La verità negata: la recensione del dramma processuale sull'Olocausto con Rachel Weisz
Scontro con in negazionista David Irving con Timothy Spall e Tom Wilkinson.
L’Olocausto è stato raccontato decine di volte al cinema. In tutti i modi, dalla memoria personale al thriller. Nel caso de La verità negata, nuovo film di Mick Jackson, regista dei ben diversi Guardia del corpo e Volcano, la tematica è affrontata attraverso una vicenda processuale con protagonista il negazionista David Irving. Ma non è lui l’accusato, contrariamente a quanto sarebbe ragionevole pensare e in altre circostanze accaduto, ma la storica americana Deborah E. Lipstadt, accusata da Irving di diffamazione per quanto scritto in un suo saggio. Una vicenda che riporta a metà degli anni 90, al libro Denial: Holocaust History on Trial scritto dalla stessa Lipstadt, titolare della cattedra di Studi sull’Olocausto alla Emory University di Atlanta.
Costretta dalla legislazione britannica a sostenere l’onere della prova, si affidò a un team legale capeggiato dall’avvocato Richard Rampton, intepretato mirabilmente da Tom Wilkinson, avvalendosi come testimoni di storici del valore di Richard J. Evans e Christopher Browning. Insomma, furono costretti a dimostrare l’apparentemente ovvio: la realtà storica dell’Olocausto. Uno scontro in punta di diritto, in cui la Lipstadt dovette farsi da parte, accettando di tenere fuori dalle aule come testimoni i sopravvissuti dei campi di concentramento. Le persone furono accantonate, lasciando spazio a dettagli ed esami scientifici dei resti di quella Auschwitz, “al centro dell’Olocausto e quindi anche del negazionismo”.
“La chiave era come provare, non cosa provare”, per usare le parole dell’avvocato Rampton. Proprio lui, in realtà, è il cuore del film, nel suo dualismo con David Irving, che scelse di difendersi da solo. La verità negata è un’analisi sul potere delle parole, sulla valutazione delle stesse e sulla ricerca di una verità oggettiva: storica prima che processuale. In una società già indirizzata verso la dittatura comunicativa dello slogan, del claim, risaltano le parrucche finte, le aule di legno antico e le notti passate ad esaminare documenti, rigorosamente cartacei.

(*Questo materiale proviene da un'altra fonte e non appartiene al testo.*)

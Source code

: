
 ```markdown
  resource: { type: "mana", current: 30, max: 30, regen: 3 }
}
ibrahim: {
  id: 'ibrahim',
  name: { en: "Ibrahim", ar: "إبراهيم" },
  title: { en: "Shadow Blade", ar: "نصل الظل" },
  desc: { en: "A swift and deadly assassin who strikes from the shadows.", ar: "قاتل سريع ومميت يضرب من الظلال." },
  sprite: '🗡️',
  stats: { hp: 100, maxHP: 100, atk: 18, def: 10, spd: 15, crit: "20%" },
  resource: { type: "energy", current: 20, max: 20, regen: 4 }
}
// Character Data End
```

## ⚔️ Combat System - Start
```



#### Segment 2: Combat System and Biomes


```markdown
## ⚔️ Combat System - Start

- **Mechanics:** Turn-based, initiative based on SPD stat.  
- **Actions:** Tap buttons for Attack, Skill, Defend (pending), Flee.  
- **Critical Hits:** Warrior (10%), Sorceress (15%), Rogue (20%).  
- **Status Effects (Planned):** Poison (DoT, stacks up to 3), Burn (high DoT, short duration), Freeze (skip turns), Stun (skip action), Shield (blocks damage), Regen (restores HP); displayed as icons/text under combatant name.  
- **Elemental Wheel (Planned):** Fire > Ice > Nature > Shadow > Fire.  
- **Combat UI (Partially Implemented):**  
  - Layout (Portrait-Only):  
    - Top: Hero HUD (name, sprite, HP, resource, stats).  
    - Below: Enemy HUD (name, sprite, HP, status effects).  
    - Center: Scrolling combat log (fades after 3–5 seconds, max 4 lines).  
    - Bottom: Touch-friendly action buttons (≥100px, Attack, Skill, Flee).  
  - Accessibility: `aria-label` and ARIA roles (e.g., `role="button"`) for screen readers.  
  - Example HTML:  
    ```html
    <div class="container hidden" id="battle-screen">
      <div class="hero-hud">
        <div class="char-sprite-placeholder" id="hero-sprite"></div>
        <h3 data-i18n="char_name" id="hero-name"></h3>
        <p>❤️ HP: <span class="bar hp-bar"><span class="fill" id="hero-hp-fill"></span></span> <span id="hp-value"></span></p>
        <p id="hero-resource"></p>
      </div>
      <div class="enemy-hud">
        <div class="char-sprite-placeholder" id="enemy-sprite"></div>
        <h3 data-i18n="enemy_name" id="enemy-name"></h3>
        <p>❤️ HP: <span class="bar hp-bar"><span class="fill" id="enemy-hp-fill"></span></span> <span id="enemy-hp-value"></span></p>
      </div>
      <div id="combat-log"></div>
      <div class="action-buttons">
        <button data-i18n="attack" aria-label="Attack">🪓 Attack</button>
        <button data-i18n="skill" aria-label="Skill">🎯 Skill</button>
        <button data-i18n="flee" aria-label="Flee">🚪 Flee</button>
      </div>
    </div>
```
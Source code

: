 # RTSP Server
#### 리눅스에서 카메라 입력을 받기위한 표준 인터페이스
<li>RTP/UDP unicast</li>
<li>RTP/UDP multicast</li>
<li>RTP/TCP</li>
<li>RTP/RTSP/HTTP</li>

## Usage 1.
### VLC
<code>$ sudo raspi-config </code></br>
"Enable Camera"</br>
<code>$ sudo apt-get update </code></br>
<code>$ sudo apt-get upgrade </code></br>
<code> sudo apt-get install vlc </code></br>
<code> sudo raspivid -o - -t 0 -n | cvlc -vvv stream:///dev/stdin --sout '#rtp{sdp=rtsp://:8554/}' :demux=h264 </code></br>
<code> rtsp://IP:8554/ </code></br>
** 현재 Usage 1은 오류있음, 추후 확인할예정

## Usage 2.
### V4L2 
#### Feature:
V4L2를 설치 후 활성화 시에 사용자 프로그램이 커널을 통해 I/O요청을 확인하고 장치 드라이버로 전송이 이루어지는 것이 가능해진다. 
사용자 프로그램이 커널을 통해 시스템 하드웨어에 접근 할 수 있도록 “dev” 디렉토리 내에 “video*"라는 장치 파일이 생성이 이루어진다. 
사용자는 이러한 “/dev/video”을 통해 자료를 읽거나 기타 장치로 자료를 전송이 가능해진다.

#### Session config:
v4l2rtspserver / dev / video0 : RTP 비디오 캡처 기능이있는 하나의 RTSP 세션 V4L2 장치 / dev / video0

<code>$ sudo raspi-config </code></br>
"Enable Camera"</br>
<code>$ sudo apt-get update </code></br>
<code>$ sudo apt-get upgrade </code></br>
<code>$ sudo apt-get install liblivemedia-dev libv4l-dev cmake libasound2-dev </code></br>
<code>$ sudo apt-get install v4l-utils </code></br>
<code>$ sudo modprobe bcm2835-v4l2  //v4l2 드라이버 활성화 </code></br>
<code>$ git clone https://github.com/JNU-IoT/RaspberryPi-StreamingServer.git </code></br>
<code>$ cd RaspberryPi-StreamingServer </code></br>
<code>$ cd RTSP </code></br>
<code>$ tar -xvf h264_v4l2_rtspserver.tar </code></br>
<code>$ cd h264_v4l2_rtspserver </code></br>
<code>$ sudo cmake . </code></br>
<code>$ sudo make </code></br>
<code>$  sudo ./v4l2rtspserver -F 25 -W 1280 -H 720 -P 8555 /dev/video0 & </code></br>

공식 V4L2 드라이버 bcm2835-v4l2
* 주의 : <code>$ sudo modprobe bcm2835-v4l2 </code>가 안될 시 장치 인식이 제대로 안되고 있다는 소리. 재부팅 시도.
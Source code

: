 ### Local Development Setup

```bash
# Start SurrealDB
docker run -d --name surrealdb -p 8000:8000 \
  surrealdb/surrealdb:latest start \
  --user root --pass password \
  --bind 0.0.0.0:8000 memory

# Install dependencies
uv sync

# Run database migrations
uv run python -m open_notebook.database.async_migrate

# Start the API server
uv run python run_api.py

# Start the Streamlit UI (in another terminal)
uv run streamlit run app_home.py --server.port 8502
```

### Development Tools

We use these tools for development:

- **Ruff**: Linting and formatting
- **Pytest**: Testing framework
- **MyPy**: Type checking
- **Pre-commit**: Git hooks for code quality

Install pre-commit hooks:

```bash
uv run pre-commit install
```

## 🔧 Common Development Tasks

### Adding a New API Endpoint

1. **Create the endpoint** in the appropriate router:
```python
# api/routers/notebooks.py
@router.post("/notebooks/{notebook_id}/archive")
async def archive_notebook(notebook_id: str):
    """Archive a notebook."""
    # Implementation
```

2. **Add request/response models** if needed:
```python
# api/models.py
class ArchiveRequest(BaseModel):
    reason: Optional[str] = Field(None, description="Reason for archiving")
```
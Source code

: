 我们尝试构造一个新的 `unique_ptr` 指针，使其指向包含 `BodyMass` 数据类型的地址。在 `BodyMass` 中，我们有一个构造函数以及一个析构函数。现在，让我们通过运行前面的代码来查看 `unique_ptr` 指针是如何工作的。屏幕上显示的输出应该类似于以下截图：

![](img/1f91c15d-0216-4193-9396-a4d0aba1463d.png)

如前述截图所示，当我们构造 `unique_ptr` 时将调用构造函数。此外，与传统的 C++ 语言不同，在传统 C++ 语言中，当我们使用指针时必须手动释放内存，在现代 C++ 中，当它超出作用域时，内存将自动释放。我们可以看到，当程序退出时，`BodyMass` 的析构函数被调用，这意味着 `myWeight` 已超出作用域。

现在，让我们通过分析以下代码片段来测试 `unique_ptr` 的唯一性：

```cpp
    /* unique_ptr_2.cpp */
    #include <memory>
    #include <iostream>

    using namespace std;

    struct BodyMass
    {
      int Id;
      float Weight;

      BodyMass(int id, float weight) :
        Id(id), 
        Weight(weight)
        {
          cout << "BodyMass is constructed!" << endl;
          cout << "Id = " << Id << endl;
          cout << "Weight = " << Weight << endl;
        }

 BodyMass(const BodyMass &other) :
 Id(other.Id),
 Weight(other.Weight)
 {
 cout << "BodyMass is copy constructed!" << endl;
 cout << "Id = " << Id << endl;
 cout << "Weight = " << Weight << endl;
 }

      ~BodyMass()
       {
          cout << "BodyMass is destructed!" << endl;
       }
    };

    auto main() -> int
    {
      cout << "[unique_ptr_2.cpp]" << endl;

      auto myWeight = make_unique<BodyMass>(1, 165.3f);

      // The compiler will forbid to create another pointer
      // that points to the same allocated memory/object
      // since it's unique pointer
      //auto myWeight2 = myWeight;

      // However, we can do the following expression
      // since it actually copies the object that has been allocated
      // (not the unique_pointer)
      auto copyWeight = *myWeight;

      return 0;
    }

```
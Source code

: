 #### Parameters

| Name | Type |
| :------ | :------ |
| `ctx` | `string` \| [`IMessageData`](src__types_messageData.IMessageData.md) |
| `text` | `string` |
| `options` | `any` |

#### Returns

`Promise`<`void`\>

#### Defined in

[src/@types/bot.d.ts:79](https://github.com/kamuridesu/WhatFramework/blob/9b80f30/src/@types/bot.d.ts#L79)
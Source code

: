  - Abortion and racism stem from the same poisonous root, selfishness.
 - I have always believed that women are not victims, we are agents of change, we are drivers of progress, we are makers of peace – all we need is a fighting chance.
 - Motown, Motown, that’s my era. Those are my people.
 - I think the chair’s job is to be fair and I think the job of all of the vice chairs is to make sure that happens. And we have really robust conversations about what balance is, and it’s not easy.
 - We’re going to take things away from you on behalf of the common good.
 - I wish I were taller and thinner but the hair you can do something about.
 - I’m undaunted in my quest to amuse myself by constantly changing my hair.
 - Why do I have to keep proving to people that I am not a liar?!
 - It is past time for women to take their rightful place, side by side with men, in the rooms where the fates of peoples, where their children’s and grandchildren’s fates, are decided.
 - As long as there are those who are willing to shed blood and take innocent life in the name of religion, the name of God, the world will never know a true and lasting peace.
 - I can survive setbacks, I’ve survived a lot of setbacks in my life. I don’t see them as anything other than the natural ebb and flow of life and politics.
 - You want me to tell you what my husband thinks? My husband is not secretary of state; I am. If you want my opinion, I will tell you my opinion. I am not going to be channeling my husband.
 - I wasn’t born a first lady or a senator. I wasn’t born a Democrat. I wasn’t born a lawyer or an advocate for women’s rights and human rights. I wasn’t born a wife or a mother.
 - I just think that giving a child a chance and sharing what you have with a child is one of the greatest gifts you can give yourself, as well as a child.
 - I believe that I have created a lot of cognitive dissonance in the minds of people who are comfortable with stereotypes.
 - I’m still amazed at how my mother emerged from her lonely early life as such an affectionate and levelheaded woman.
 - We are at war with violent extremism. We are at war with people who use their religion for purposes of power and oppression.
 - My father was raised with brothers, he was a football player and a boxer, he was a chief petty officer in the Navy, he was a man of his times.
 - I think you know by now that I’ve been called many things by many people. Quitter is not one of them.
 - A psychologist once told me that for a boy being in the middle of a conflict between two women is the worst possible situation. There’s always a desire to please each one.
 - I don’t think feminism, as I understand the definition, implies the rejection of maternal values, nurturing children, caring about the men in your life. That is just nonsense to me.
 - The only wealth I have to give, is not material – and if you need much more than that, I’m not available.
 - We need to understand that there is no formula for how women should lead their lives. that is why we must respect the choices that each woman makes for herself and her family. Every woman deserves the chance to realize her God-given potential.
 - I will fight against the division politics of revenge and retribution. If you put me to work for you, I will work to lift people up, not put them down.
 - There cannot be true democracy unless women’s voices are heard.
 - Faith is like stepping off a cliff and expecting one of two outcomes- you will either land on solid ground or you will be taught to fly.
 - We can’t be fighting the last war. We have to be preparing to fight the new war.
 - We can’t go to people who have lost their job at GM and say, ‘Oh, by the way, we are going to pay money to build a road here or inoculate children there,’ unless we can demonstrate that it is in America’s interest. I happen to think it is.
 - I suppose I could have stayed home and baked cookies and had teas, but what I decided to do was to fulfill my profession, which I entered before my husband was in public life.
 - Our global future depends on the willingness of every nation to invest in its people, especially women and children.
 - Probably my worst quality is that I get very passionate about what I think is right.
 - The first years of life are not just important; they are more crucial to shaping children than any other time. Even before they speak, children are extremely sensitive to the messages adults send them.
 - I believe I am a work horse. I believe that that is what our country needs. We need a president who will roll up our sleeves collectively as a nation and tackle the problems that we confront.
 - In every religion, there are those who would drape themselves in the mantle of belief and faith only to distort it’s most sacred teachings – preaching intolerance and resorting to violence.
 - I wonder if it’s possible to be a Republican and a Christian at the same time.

Come reagire con razionalità di fronte a chi nega l’evidenza, a chi scrive e dice che “non ci furono camere a gas ad Auschwitz?”. Fino a che punto è tollerabile accettare che venga detta qualsiasi palese menzogna, col rischio di perdere ogni riferimento oggettivo e ogni certezza storica, in nome di una “perversione della verità” nobilitata dall’etichetta di libertà d’espressione? Sono tanti e di grande interesse gli interrogativi suscitati dal film, scritto con la consueta maestria da David Hare, sempre a suo agio nelle ricostruzioni storiche, quando non nell’analisi del ruolo stesso della storia. Rachel Weisz è tenace al punto giusto nei panni della Lipstadt, mentre sensazionale è il David Irving impersonificato da Timothy Spall, dimagrito e scavato. La figura tragica di un uomo pateticamente in lotta alla ricerca della considerazione dell'Accademia.